Amnesìa
Riduzione o perdita della memoria.
L’amnesìa di fissazione, o anterograda, è l’incapacità di fissare nuovi ricordi ed è tipica dei traumi cranici: il soggetto che ne è colpito, dopo qualche secondo ha già dimenticato l’avvenimento appena vissuto.
L’amnesìa di fissazione si riscontra anche nelle demenze degenerative e vascolari da lesioni cerebrali diffuse, in cui il disturbo colpisce soprattutto le esperienze più recenti, lasciando integri i ricordi più antichi.
L’amnesìa di rievocazione, o disturbo della memoria a lungo termine, può riguardare tutto il passato (amnesìa globale) o un periodo circoscritto (amnesìa lacunare).

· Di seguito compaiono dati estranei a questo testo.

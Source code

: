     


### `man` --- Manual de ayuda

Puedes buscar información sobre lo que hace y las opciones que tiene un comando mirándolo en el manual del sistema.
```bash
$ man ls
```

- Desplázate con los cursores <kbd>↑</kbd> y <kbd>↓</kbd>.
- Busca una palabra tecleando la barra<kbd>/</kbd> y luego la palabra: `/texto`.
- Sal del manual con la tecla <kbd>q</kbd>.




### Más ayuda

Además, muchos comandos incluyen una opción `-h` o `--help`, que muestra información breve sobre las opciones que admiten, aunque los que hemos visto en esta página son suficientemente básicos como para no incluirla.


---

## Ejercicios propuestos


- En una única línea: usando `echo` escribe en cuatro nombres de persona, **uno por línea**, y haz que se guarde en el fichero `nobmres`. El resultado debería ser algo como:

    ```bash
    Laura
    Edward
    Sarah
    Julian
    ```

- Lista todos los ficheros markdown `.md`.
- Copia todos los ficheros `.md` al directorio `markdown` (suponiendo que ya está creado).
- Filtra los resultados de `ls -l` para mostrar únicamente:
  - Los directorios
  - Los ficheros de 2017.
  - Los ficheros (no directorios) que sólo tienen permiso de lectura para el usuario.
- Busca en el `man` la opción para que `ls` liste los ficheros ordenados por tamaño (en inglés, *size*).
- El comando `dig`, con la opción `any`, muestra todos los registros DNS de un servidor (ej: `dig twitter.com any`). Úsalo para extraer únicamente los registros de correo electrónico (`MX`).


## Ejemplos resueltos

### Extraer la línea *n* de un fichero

Si distinguono inoltre un’amnesìa retrograda, quando il disturbo si riferisce ad avvenimenti accaduti prima dell’inizio della sintomatologia, in genere corrispondente a un trauma, e un’amnesìa mista retroanterograda, che riguarda anche un periodo, più o meno lungo, immediatamente successivo al trauma.
L’amnesìa sistematica o elettiva consiste invece nel mancato ricordo di avvenimenti legati a situazioni psichiche traumatiche; detta anche psicogena, è in genere un fenomeno transitorio.